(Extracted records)

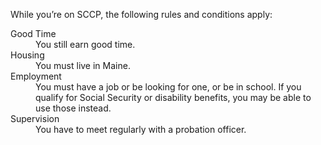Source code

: While you’re on SCCP, the following rules and conditions apply:

<dl>
<dt>Good Time</dt>
<dd>You still earn good time.</dd>
<dt>Housing</dt>
<dd>You must live in Maine.</dd>
<dt>Employment</dt>
<dd>You must have a job or be looking for one, or be in school. If you qualify for Social Security or disability benefits, you may be able to use those instead.</dd>
<dt>Supervision</dt>
<dd>You have to meet regularly with a probation officer.</dd>
</dl>
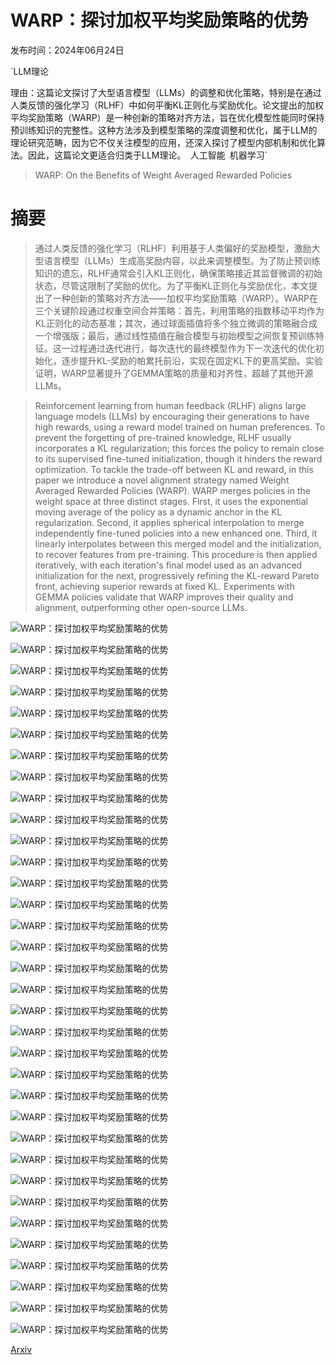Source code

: # WARP：探讨加权平均奖励策略的优势

发布时间：2024年06月24日

`LLM理论

理由：这篇论文探讨了大型语言模型（LLMs）的调整和优化策略，特别是在通过人类反馈的强化学习（RLHF）中如何平衡KL正则化与奖励优化。论文提出的加权平均奖励策略（WARP）是一种创新的策略对齐方法，旨在优化模型性能同时保持预训练知识的完整性。这种方法涉及到模型策略的深度调整和优化，属于LLM的理论研究范畴，因为它不仅关注模型的应用，还深入探讨了模型内部机制和优化算法。因此，这篇论文更适合归类于LLM理论。` `人工智能` `机器学习`

> WARP: On the Benefits of Weight Averaged Rewarded Policies

# 摘要

> 通过人类反馈的强化学习（RLHF）利用基于人类偏好的奖励模型，激励大型语言模型（LLMs）生成高奖励内容，以此来调整模型。为了防止预训练知识的遗忘，RLHF通常会引入KL正则化，确保策略接近其监督微调的初始状态，尽管这限制了奖励的优化。为了平衡KL正则化与奖励优化，本文提出了一种创新的策略对齐方法——加权平均奖励策略（WARP）。WARP在三个关键阶段通过权重空间合并策略：首先，利用策略的指数移动平均作为KL正则化的动态基准；其次，通过球面插值将多个独立微调的策略融合成一个增强版；最后，通过线性插值在融合模型与初始模型之间恢复预训练特征。这一过程通过迭代进行，每次迭代的最终模型作为下一次迭代的优化初始化，逐步提升KL-奖励的帕累托前沿，实现在固定KL下的更高奖励。实验证明，WARP显著提升了GEMMA策略的质量和对齐性，超越了其他开源LLMs。

> Reinforcement learning from human feedback (RLHF) aligns large language models (LLMs) by encouraging their generations to have high rewards, using a reward model trained on human preferences. To prevent the forgetting of pre-trained knowledge, RLHF usually incorporates a KL regularization; this forces the policy to remain close to its supervised fine-tuned initialization, though it hinders the reward optimization. To tackle the trade-off between KL and reward, in this paper we introduce a novel alignment strategy named Weight Averaged Rewarded Policies (WARP). WARP merges policies in the weight space at three distinct stages. First, it uses the exponential moving average of the policy as a dynamic anchor in the KL regularization. Second, it applies spherical interpolation to merge independently fine-tuned policies into a new enhanced one. Third, it linearly interpolates between this merged model and the initialization, to recover features from pre-training. This procedure is then applied iteratively, with each iteration's final model used as an advanced initialization for the next, progressively refining the KL-reward Pareto front, achieving superior rewards at fixed KL. Experiments with GEMMA policies validate that WARP improves their quality and alignment, outperforming other open-source LLMs.

![WARP：探讨加权平均奖励策略的优势](../../../paper_images/2406.16768/x1.png)

![WARP：探讨加权平均奖励策略的优势](../../../paper_images/2406.16768/x2.png)

![WARP：探讨加权平均奖励策略的优势](../../../paper_images/2406.16768/x3.png)

![WARP：探讨加权平均奖励策略的优势](../../../paper_images/2406.16768/x4.png)

![WARP：探讨加权平均奖励策略的优势](../../../paper_images/2406.16768/x5.png)

![WARP：探讨加权平均奖励策略的优势](../../../paper_images/2406.16768/x6.png)

![WARP：探讨加权平均奖励策略的优势](../../../paper_images/2406.16768/x7.png)

![WARP：探讨加权平均奖励策略的优势](../../../paper_images/2406.16768/x8.png)

![WARP：探讨加权平均奖励策略的优势](../../../paper_images/2406.16768/x9.png)

![WARP：探讨加权平均奖励策略的优势](../../../paper_images/2406.16768/x10.png)

![WARP：探讨加权平均奖励策略的优势](../../../paper_images/2406.16768/x11.png)

![WARP：探讨加权平均奖励策略的优势](../../../paper_images/2406.16768/x12.png)

![WARP：探讨加权平均奖励策略的优势](../../../paper_images/2406.16768/x13.png)

![WARP：探讨加权平均奖励策略的优势](../../../paper_images/2406.16768/x14.png)

![WARP：探讨加权平均奖励策略的优势](../../../paper_images/2406.16768/x15.png)

![WARP：探讨加权平均奖励策略的优势](../../../paper_images/2406.16768/x16.png)

![WARP：探讨加权平均奖励策略的优势](../../../paper_images/2406.16768/x17.png)

![WARP：探讨加权平均奖励策略的优势](../../../paper_images/2406.16768/x18.png)

![WARP：探讨加权平均奖励策略的优势](../../../paper_images/2406.16768/x19.png)

![WARP：探讨加权平均奖励策略的优势](../../../paper_images/2406.16768/x20.png)

![WARP：探讨加权平均奖励策略的优势](../../../paper_images/2406.16768/x21.png)

![WARP：探讨加权平均奖励策略的优势](../../../paper_images/2406.16768/x22.png)

![WARP：探讨加权平均奖励策略的优势](../../../paper_images/2406.16768/x23.png)

![WARP：探讨加权平均奖励策略的优势](../../../paper_images/2406.16768/x24.png)

![WARP：探讨加权平均奖励策略的优势](../../../paper_images/2406.16768/x25.png)

![WARP：探讨加权平均奖励策略的优势](../../../paper_images/2406.16768/x26.png)

![WARP：探讨加权平均奖励策略的优势](../../../paper_images/2406.16768/x27.png)

![WARP：探讨加权平均奖励策略的优势](../../../paper_images/2406.16768/x28.png)

![WARP：探讨加权平均奖励策略的优势](../../../paper_images/2406.16768/x29.png)

![WARP：探讨加权平均奖励策略的优势](../../../paper_images/2406.16768/x30.png)

![WARP：探讨加权平均奖励策略的优势](../../../paper_images/2406.16768/x31.png)

![WARP：探讨加权平均奖励策略的优势](../../../paper_images/2406.16768/x32.png)

![WARP：探讨加权平均奖励策略的优势](../../../paper_images/2406.16768/x33.png)

![WARP：探讨加权平均奖励策略的优势](../../../paper_images/2406.16768/x34.png)

[Arxiv](https://arxiv.org/abs/2406.16768)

* **THE TASK**: Among the lines above, show every one that contains the string "must".

* **RESULT OF THE TASK**:
<dd>You must live in Maine.</dd>
<dd>You must have a job or be looking for one, or be in school. If you qualify for Social Security or disability benefits, you may be able to use those instead.</dd>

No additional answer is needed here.